_What to work on_: Given the records below, would you repeat exactly the lines that begin at the one containing "- app/api/routes/*: individual" and end at the one containing "3. Running locally (Get Started)", inclusive?

>>

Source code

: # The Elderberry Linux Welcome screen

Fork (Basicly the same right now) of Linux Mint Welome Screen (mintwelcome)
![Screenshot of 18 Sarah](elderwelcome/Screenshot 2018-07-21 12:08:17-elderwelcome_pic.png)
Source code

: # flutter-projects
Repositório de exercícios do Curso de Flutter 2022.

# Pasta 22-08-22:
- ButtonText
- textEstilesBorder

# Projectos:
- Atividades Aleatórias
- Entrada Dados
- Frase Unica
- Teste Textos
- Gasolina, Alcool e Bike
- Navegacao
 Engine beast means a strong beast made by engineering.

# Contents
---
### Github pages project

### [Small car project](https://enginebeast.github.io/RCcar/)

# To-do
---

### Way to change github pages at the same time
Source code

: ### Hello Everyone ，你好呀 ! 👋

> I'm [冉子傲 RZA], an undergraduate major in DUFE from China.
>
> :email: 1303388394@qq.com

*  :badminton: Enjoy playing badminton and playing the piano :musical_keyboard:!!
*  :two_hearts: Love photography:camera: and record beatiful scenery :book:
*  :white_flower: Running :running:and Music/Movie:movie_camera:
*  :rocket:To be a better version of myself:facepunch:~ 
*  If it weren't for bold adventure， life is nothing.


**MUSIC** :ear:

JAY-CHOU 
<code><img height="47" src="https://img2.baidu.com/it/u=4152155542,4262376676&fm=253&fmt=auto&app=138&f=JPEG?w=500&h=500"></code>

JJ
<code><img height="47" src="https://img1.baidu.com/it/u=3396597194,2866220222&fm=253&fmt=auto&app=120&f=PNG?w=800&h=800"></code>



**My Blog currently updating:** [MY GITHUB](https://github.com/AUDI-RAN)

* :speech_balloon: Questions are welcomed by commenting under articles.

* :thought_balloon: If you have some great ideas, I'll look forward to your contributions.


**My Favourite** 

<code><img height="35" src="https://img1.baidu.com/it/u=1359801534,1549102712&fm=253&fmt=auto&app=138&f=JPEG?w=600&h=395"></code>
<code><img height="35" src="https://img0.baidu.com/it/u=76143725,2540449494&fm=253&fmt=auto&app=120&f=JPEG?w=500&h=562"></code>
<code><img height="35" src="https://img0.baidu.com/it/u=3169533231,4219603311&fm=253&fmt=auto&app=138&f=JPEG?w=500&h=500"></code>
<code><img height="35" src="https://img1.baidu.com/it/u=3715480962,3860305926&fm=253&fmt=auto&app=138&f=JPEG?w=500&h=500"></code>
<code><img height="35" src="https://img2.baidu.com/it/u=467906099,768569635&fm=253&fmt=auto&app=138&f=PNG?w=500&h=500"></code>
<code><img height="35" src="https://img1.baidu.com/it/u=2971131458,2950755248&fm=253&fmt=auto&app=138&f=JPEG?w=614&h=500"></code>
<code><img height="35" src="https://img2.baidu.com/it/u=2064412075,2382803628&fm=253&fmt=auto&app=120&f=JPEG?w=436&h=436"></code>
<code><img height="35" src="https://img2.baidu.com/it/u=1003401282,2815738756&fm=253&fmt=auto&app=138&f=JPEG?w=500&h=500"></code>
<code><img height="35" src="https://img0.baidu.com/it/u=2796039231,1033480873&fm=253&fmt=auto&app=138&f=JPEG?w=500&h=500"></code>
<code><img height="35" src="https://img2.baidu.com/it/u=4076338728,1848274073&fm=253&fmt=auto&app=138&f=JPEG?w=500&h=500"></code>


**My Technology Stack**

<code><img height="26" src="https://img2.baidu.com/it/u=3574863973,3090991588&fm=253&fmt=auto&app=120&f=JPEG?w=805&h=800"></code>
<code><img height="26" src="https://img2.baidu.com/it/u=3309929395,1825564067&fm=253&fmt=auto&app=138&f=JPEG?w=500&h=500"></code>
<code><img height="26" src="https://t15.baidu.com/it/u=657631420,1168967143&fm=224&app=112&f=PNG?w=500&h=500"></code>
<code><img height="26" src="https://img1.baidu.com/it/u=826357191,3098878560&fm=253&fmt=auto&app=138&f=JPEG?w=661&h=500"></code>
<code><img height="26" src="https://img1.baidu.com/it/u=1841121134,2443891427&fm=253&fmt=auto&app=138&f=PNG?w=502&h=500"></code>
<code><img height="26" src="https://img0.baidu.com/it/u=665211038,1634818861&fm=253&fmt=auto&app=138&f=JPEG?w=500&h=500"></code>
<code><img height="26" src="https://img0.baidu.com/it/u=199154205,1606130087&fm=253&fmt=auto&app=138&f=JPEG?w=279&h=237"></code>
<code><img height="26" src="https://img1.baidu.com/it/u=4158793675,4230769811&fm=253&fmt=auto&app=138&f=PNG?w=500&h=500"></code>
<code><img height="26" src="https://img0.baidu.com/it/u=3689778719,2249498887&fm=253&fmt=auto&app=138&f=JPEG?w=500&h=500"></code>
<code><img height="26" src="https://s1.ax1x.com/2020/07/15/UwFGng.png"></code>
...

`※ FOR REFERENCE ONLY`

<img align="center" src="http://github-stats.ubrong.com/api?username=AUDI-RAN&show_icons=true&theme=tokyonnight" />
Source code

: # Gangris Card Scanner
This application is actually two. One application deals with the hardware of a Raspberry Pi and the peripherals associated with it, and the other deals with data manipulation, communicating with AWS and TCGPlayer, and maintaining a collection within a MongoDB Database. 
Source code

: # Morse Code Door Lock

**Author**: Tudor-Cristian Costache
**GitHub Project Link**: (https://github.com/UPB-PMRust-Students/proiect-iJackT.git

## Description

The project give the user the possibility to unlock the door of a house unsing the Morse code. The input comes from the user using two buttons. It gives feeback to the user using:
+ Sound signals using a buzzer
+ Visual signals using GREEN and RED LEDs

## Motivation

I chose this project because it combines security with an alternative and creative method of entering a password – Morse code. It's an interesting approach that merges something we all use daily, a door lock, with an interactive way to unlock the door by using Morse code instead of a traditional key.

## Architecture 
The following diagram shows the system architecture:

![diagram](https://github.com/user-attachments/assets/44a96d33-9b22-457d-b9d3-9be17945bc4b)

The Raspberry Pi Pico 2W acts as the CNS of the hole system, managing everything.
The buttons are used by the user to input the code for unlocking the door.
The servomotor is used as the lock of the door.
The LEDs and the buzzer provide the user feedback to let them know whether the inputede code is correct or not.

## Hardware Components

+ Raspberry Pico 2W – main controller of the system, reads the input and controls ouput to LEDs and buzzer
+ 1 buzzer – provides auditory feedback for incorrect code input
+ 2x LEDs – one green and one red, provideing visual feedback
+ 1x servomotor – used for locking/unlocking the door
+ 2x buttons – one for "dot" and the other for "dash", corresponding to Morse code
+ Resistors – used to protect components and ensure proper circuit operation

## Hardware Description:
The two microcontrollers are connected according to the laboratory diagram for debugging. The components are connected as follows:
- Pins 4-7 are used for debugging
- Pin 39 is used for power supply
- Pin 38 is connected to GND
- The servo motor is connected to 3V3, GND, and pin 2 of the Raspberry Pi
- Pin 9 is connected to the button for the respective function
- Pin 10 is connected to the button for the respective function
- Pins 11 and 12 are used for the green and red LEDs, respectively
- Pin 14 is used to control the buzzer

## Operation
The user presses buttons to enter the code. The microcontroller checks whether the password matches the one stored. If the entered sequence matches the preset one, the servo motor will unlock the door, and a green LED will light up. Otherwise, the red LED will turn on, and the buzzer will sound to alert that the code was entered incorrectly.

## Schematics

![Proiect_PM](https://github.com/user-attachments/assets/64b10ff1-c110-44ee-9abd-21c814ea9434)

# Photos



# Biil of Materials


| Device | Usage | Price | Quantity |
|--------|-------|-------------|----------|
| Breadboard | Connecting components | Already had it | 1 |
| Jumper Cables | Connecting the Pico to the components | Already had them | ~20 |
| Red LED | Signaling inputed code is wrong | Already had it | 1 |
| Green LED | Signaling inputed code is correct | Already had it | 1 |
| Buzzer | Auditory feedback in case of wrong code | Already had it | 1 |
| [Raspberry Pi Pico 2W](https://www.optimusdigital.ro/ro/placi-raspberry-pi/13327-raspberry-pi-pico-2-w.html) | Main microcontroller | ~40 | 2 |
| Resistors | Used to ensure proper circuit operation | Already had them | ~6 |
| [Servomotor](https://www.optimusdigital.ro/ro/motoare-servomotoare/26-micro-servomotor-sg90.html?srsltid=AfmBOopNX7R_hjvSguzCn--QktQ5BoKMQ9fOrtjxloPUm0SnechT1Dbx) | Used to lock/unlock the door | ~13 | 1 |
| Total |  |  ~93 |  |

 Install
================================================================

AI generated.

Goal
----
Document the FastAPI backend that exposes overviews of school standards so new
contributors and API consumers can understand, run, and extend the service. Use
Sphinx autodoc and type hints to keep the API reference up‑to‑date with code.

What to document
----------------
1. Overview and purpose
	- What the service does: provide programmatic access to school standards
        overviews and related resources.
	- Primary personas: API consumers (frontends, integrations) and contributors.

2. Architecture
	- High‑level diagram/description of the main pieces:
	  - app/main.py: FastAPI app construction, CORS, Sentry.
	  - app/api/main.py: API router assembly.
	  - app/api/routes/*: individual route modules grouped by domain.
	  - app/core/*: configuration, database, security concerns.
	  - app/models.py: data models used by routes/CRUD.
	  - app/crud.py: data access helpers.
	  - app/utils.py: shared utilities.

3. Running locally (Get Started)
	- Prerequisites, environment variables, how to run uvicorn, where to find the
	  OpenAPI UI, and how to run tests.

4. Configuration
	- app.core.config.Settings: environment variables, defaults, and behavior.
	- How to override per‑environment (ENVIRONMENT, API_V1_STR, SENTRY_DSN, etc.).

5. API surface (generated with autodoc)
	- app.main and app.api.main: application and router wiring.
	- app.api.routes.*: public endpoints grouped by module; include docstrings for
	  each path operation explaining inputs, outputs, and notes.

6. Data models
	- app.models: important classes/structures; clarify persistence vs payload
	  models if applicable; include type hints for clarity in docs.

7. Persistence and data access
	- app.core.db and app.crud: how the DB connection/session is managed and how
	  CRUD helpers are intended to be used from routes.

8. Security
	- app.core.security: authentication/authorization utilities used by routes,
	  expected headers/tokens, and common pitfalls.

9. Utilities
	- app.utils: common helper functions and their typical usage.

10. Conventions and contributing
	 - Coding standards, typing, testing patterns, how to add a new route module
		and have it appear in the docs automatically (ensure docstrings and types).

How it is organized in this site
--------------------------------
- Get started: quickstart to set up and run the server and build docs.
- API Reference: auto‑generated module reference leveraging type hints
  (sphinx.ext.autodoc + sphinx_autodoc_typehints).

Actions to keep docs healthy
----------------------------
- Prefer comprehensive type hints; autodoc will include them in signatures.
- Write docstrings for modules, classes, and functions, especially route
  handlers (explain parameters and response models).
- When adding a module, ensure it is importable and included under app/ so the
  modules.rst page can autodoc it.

<<

_Answer box_:
	  - app/api/routes/*: individual route modules grouped by domain.
	  - app/core/*: configuration, database, security concerns.
	  - app/models.py: data models used by routes/CRUD.
	  - app/crud.py: data access helpers.
	  - app/utils.py: shared utilities.

3. Running locally (Get Started)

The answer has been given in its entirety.